町の中心地そばにある、中学校の跡地には、避難民10家族ほどが身を寄せていた。ひとつの教室にひと家族が暮らす。女性や子ども、老人がほとんどだ。男たちはイラクへ働きに行ったという。
避難民の女性たちに声をかけてみたが、なかなか口を開こうとはしない。
「何もなくて恥ずかしいですが」
若い女性が招きいれてくれた。かつて教室だった場所に大きなカーペットを敷き、その片隅には色あせた布団が積んであった。石油ストーブを置いていたが、割れた窓に貼り付けたダンボールのすきまからは、冷たい風が流れ込んでいた。
幼い5人の子を持つハジル・カワスさん(23)は2か月前に東隣のラッカ県から逃げてきた。夫は仕事を探してイラクへ渡った。
シリア全土に反アサド政権のうねりが広がった2年前、ラッカ市でも反政府運動が起きた。町は1年前、イスラム武装組織ISIS(イラク・シリア・イスラム国)によって制圧された。アサド像が倒されるのを見て、当初、人びとは町の解放を心から喜んだという。
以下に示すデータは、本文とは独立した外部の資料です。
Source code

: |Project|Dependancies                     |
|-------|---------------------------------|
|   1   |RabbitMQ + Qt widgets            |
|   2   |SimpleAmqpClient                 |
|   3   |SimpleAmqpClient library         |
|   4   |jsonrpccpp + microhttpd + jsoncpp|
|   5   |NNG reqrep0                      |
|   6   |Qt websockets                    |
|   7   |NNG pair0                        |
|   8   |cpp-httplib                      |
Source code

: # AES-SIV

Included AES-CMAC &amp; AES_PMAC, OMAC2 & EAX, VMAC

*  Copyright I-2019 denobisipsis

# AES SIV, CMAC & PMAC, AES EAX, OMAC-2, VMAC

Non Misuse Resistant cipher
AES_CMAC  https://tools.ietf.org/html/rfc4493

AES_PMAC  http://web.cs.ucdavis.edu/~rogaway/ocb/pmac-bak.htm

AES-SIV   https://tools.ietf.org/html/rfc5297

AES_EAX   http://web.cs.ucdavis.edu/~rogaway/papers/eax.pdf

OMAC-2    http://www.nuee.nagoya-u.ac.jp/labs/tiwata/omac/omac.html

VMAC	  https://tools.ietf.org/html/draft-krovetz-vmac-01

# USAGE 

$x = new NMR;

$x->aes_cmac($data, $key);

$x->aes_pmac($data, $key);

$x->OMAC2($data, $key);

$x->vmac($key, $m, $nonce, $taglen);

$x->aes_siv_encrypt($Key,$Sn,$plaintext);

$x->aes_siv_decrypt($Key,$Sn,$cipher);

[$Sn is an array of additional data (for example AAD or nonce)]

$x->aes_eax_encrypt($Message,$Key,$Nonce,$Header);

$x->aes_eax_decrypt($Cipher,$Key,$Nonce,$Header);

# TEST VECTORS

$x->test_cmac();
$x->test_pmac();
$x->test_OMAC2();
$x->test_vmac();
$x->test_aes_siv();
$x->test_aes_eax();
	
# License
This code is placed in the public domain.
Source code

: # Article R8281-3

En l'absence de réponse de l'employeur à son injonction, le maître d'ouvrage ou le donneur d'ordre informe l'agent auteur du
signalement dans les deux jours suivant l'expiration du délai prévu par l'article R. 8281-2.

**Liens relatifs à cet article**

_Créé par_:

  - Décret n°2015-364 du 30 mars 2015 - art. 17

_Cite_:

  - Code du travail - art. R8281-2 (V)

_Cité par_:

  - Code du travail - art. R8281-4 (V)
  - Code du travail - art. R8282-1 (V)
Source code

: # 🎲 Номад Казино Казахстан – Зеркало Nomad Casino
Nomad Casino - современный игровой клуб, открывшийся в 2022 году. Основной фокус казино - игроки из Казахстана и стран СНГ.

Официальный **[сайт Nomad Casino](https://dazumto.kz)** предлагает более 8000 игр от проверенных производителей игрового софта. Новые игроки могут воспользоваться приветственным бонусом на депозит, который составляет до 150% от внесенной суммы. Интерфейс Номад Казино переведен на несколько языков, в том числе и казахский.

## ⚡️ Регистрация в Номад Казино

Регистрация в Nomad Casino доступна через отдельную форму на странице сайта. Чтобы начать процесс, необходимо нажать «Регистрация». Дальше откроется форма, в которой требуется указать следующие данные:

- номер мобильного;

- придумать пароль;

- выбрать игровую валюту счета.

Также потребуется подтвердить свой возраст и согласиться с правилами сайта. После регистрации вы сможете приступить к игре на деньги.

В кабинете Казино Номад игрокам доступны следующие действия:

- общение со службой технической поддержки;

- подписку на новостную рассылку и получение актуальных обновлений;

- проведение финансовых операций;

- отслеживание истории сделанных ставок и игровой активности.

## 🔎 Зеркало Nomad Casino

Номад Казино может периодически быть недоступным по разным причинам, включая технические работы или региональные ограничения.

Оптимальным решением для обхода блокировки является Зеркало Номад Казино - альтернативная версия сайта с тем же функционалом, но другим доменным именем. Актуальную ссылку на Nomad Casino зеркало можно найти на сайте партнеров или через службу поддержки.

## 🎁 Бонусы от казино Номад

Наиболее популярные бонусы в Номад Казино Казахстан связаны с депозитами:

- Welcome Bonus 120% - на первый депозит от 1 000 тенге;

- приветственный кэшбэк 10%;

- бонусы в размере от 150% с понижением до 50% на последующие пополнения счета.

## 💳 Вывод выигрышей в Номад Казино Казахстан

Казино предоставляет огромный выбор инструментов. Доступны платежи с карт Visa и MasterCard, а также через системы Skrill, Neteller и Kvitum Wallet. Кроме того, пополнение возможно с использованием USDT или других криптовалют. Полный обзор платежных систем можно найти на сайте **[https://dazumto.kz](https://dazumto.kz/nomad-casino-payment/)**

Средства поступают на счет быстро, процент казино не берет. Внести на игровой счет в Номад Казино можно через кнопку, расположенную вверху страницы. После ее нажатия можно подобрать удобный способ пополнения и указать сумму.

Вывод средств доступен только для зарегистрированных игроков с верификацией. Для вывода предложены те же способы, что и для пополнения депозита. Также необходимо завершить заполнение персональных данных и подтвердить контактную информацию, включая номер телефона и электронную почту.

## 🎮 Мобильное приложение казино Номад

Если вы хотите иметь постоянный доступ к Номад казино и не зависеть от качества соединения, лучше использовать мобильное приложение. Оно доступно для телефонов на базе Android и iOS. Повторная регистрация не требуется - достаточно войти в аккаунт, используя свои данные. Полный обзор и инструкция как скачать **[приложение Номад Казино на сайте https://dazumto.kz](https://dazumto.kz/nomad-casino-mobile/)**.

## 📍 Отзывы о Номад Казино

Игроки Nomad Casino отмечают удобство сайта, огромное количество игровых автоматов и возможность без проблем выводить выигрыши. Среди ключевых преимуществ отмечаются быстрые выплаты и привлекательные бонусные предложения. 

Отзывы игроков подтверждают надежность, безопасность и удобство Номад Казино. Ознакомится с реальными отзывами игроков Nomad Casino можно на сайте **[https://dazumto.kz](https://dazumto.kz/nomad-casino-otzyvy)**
しかし、その後、イスラム国家実現を目指すISISは、地元住民たちに独自の厳しいイスラム法を強制しはじめた。街なかでの公開銃殺も行われるよう になった。さらに町の支配をめぐって、ISISに対し他の勢力が反撃し、戦闘は拡大の一途をたどった。脱出する人びとが相次ぎ、ハジルさんの家族も町から 逃れた。
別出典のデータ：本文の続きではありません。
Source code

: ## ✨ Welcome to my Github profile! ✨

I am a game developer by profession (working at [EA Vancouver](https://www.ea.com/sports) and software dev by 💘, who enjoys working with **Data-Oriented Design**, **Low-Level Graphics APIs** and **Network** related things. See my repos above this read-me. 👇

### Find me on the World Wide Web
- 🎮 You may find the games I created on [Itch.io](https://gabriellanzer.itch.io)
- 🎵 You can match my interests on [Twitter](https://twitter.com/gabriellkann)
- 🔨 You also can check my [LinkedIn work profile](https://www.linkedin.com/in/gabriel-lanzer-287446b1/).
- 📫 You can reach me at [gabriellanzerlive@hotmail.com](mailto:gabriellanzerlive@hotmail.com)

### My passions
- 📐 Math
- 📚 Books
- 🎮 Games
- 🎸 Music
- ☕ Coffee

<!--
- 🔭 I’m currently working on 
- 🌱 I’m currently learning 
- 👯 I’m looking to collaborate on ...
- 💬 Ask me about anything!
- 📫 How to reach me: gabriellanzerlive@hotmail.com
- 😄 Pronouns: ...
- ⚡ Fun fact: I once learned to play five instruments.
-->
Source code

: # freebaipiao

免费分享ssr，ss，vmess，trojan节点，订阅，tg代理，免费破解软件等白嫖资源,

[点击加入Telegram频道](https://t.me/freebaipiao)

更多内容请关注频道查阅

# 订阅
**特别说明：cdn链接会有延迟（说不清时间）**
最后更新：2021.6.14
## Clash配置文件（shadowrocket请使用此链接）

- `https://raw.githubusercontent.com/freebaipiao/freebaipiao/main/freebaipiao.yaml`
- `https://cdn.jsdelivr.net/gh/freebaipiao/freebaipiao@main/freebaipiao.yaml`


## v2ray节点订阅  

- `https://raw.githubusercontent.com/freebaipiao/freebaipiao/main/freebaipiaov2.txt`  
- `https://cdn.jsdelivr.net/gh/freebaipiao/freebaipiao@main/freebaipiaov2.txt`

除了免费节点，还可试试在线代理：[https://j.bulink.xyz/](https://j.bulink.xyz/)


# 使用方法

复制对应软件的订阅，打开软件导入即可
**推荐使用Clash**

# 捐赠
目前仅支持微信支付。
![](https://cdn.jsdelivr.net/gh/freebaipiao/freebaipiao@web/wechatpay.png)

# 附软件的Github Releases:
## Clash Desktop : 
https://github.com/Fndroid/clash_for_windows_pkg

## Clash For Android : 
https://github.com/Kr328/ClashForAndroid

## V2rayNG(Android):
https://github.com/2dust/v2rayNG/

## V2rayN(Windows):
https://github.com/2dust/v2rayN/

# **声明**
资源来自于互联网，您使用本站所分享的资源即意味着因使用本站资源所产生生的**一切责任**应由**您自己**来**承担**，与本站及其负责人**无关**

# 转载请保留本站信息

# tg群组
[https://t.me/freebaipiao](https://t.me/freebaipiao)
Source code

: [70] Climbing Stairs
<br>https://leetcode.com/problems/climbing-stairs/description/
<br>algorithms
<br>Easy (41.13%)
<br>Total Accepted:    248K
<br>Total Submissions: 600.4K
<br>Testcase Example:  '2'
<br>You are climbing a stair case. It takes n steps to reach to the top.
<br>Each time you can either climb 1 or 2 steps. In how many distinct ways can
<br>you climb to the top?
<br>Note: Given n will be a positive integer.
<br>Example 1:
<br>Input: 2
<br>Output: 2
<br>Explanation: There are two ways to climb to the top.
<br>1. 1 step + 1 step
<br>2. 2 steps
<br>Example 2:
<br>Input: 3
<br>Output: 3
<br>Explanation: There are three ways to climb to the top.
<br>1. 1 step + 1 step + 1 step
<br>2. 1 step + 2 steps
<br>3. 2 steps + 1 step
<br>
「多くの知り合いが戦闘に巻き込まれて、次々に命を落としていった。どこの勢力を支持しているわけではなかったのに」
ハジルさんの瞳から涙が、こぼれおちた。
国内避難民のほとんどは、難民を受け入れる周辺国を目指す。国外に親戚のいる人はお金を借りて脱出することができるが、頼る人がいない場合は、少し でも治安のましな別の町へ逃れるしかない。他の町と比べて、まだ大規模な空爆や、武装組織間の全面衝突がおよんでいないアイン・アル・アラブには、逃れて くる避難民があとをたたない。
イラクで宗派抗争が最も激しかった2005~2007年頃、シリアは数十万人のイラク人避難民を受け入れてきた。それからわずか数年後、シリアが内戦に陥った。自分たちが国内や国外に避難民となって、さまようことになるなど、誰も予想はしていなかった。
「夫の仕送りも、いつ途絶えるか分らない。他に助けてくれる人もいない。どうすればいいのでしょうか」
か細い声で、ハジルさんは言った。